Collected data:
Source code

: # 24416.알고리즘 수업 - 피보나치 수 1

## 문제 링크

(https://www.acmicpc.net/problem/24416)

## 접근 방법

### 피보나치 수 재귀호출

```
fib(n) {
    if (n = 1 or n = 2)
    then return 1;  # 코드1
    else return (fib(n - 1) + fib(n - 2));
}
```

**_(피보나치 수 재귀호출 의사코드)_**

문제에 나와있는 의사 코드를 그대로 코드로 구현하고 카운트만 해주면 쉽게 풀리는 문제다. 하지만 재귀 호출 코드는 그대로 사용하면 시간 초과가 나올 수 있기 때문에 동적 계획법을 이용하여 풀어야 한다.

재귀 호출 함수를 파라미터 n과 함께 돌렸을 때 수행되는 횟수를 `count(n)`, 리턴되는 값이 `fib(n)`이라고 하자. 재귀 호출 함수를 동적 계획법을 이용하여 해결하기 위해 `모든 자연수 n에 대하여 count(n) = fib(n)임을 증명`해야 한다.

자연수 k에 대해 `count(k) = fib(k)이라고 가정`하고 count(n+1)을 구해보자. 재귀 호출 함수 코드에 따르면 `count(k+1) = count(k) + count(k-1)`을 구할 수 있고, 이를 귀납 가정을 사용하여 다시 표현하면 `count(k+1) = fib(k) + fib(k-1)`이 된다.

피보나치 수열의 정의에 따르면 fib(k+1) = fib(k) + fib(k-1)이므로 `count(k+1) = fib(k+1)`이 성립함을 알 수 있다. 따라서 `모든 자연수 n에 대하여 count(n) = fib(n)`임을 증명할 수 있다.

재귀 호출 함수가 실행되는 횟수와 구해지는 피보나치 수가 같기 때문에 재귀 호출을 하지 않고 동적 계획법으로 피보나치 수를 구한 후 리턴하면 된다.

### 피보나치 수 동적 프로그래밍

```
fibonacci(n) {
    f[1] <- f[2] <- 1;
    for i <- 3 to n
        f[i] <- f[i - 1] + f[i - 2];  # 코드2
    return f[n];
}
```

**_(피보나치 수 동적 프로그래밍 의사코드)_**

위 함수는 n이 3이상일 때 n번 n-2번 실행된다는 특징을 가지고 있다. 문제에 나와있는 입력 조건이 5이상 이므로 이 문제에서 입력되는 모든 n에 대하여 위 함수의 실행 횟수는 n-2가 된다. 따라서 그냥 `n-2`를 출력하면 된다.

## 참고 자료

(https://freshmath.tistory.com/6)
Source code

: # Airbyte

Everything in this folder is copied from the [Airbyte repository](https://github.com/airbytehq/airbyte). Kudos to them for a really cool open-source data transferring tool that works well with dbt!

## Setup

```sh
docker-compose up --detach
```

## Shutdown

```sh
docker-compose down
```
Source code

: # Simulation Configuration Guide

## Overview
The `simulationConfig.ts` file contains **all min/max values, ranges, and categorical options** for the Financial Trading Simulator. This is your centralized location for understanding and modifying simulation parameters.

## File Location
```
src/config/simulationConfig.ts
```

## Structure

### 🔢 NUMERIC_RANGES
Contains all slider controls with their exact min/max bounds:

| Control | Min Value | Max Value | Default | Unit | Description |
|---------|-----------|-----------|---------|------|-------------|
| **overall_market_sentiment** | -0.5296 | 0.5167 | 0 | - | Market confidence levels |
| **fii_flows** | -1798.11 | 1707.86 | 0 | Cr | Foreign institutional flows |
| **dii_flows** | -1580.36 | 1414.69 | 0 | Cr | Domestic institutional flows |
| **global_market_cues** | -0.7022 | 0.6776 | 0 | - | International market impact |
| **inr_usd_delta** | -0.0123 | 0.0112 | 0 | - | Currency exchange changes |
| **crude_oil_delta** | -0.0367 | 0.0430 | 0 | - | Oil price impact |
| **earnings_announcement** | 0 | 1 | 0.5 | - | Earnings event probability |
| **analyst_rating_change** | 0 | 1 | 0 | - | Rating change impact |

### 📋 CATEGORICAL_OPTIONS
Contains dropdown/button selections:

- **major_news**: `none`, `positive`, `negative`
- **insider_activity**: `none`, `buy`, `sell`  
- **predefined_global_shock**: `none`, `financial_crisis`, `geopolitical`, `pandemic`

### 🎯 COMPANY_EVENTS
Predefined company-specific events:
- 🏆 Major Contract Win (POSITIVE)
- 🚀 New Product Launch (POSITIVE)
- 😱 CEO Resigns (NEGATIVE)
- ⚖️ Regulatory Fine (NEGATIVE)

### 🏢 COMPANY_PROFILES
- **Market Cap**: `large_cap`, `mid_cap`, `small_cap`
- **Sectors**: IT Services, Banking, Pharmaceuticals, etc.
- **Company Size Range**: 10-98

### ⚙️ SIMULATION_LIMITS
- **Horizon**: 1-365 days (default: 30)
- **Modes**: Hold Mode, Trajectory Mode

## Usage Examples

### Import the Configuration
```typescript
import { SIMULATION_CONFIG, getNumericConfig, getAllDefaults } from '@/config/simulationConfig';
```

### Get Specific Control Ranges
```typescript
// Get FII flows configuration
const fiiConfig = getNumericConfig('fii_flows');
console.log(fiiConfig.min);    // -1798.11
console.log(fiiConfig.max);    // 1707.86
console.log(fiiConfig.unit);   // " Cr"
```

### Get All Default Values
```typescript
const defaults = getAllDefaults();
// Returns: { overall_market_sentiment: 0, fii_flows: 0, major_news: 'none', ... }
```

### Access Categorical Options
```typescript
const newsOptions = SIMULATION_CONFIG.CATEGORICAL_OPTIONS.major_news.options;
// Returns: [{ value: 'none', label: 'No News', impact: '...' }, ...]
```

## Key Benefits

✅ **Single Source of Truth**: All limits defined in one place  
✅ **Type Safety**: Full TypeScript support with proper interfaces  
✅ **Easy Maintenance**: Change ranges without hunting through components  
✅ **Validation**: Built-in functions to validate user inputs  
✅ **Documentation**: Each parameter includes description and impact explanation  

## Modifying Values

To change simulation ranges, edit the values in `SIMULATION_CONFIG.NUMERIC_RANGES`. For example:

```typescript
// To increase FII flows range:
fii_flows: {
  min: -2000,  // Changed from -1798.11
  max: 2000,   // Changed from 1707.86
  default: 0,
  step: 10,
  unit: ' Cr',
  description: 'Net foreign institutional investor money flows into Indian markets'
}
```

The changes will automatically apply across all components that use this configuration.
==
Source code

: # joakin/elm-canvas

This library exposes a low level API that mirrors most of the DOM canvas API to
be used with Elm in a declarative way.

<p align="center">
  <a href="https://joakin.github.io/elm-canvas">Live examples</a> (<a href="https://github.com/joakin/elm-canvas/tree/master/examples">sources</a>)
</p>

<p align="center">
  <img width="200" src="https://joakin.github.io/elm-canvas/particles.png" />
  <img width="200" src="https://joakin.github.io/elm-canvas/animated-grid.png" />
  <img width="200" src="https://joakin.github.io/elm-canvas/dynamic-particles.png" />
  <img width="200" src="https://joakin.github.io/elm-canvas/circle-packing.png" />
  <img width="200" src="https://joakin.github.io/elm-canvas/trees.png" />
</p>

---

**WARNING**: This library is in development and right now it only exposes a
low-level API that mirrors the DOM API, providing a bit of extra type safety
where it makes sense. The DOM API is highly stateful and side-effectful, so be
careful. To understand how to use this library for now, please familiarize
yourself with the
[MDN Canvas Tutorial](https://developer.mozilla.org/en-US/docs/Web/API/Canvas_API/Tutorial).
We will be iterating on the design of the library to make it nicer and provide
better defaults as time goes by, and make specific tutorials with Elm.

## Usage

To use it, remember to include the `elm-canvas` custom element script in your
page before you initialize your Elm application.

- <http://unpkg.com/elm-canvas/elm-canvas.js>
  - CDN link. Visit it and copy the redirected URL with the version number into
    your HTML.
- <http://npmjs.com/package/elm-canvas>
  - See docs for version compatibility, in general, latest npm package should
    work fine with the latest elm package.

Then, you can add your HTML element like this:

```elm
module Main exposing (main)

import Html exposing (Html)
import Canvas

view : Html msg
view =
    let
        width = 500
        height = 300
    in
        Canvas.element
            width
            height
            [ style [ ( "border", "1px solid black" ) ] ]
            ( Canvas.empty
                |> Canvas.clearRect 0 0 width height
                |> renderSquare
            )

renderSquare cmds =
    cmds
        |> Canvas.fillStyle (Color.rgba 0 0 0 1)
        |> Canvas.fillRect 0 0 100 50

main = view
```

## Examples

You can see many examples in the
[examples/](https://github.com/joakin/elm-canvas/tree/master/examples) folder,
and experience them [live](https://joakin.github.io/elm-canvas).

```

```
==
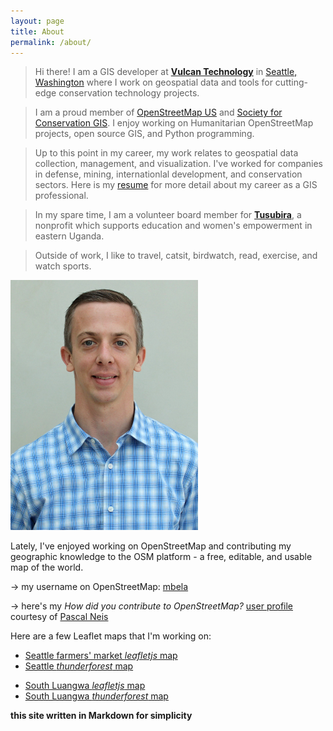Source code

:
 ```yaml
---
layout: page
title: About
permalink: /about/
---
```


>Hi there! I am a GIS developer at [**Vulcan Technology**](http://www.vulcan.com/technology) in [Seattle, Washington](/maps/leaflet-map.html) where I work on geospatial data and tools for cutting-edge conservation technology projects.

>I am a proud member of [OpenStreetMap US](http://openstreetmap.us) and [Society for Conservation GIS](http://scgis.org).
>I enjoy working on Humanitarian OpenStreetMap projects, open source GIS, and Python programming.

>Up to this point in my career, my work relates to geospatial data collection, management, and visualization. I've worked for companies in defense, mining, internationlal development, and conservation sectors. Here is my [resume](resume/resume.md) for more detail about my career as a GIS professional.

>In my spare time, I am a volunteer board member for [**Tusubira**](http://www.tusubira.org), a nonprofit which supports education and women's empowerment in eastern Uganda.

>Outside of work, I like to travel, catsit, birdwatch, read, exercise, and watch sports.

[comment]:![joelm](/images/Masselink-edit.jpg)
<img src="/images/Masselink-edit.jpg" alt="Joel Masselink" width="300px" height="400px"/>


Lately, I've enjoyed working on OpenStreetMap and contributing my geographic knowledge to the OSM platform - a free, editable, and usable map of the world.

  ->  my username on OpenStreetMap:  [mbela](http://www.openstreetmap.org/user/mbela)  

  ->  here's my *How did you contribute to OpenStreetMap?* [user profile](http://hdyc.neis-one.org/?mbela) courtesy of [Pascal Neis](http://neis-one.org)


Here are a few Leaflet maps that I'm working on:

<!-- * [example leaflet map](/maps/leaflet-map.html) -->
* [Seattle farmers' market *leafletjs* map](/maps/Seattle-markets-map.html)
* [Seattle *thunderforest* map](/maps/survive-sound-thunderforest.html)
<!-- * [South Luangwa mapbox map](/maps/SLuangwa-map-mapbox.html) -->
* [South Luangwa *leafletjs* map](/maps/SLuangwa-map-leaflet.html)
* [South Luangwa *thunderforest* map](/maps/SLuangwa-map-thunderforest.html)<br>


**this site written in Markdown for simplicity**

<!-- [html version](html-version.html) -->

## EXERCISE
Copy out each line of the data where the string "like" appears.

## SOLUTION FOR THIS PROBLEM
Then, you can add your HTML element like this:
>Outside of work, I like to travel, catsit, birdwatch, read, exercise, and watch sports.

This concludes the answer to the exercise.